Policy recommendations
The following recommendations are designed to assist states in establishing or developing their approaches to use of offensive cyber by outlining key priority areas. As states differ in their offensive cyber capacity and policy objectives, these are intended to be broad achievable guidelines for all democratic states.
- States must continue to move away from the historic secrecy that has clouded an informed understanding of offensive cyber activity. This will require more – and continuing – transparent communication on an ongoing basis as to the basis for use and management of offensive cyber capabilities, which can be achieved without compromising operational security.
- A more nuanced understanding of the utility and value of offensive cyber capabilities should be fostered across government at the national level. Use of offensive cyber is neither a ‘silver bullet’ solution nor a matter of ‘one size fits all’, as whether and how an offensive cyber operation should be used will depend on context.

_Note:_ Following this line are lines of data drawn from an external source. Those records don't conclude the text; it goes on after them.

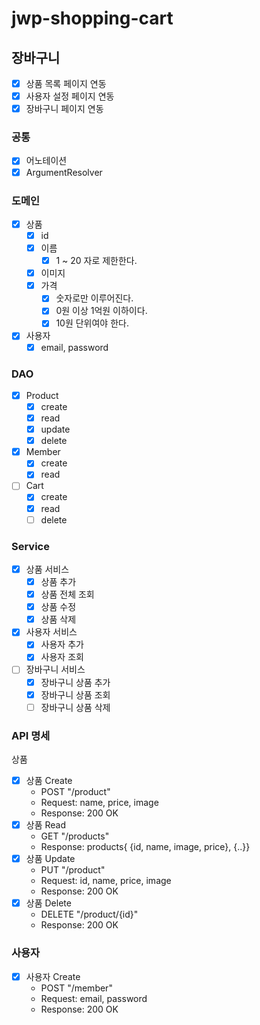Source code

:# jwp-shopping-cart

## 장바구니

- [x] 상품 목록 페이지 연동
- [x] 사용자 설정 페이지 연동
- [x] 장바구니 페이지 연동

### 공통

- [x] 어노테이션
- [x] ArgumentResolver

### 도메인

- [x] 상품
    - [x] id
    - [x] 이름
        - [x] 1 ~ 20 자로 제한한다.
    - [x] 이미지
    - [x] 가격
        - [x] 숫자로만 이루어진다.
        - [x] 0원 이상 1억원 이하이다.
        - [x] 10원 단위여야 한다.

- [x] 사용자
    - [x] email, password

### DAO

- [x] Product
    - [x] create
    - [x] read
    - [x] update
    - [x] delete

- [x] Member
    - [x] create
    - [x] read

- [ ] Cart
    - [x] create
    - [x] read
    - [ ] delete

### Service

- [x] 상품 서비스
    - [x] 상품 추가
    - [x] 상품 전체 조회
    - [x] 상품 수정
    - [x] 상품 삭제

- [x] 사용자 서비스
    - [x] 사용자 추가
    - [x] 사용자 조회

- [ ] 장바구니 서비스
    - [x] 장바구니 상품 추가
    - [x] 장바구니 상품 조회
    - [ ] 장바구니 상품 삭제

### API 명세

상품

- [x] 상품 Create
    - POST "/product"
    - Request: name, price, image
    - Response: 200 OK
- [x] 상품 Read
    - GET "/products"
    - Response: products{ {id, name, image, price}, {..}}
- [x] 상품 Update
    - PUT "/product"
    - Request: id, name, price, image
    - Response: 200 OK
- [x] 상품 Delete
    - DELETE "/product/{id}"
    - Response: 200 OK

### 사용자

- [x] 사용자 Create
    - POST "/member"
    - Request: email, password
    - Response: 200 OK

Offensive cyber activity must not become the default or ‘go-to’ offensive method of choice; nor must it be used to pursue lesser national interests that have little strategic importance in peacetime.
- States should prioritize where and how offensive cyber can serve deterrence postures in cyberspace, rather than relying on overly broad assumptions about this means of deterrence, which may be unrealistic in practice and may come at the expense of cyber resilience. States should determine whether deterrence through cyberspace should instead focus on specific threats in specific circumstances.
- All planning must include steps to mitigate the risk of inadvertent harm and escalation when using offensive cyber capabilities. This should include an assessment of how the intended effect will contribute to strategic goals rather than limited short-term tactical objectives, and the risk of broader effects, unintended effects or collateral damage, in cyberspace and in other domains. States should consider different methods of communicating intent appropriately to an adversary, so as to minimize misinterpretation. Policymakers must also be assisted in understanding technical risk in cyberspace.
- Clear authorization mechanisms at the highest levels should be maintained for offensive cyber operations, to demonstrate a measurable commitment to control over the use of such capabilities. Decisions as to use of offensive cyber operations should also involve broader cross-government or inter-agency input. The invisibility of cyber activity is all the more reason for robust independent oversight of these activities, with consideration being given to whether certain types of offensive cyber activity require prior notification to oversight bodies and an ongoing assessment as to whether the oversight mechanisms are fit for purpose as capabilities and strategic priorities evolve. At the same time, oversight committees must have sufficient understanding of the mechanics of offensive cyber operations.
- Clear, ongoing methods to measure both short- and long-term effects, including but not limited to strategic, political and physical effects, should be established, particularly for states which may in due course seek to engage more routinely in cyberspace, in ways akin to persistent engagement. States must also make clear that such methods exist, even if the details remain closed. Specifically addressing the risks of use more publicly can also boost the credibility of those states whose stated intentions are to adhere to international law and norms of responsible state behaviour in cyberspace. All offensive cyber activity should include an assessment of how the intended operation may support norms of responsible state behaviour in cyberspace more broadly and what precedent – good or bad – it may set for both allies and adversaries.
- Cyber strategies must include specific recognition of the need to secure a balance between an open and secure cyberspace for all, on the one hand, and the need to use offensive cyber capabilities, on the other. Maintaining a trusted and secure internet should be prioritized above using offensive cyber capabilities. Both objectives are achievable if offensive cyber capabilities are used responsibly, and if the meaning of ‘responsible use’ is properly articulated, defined and communicated.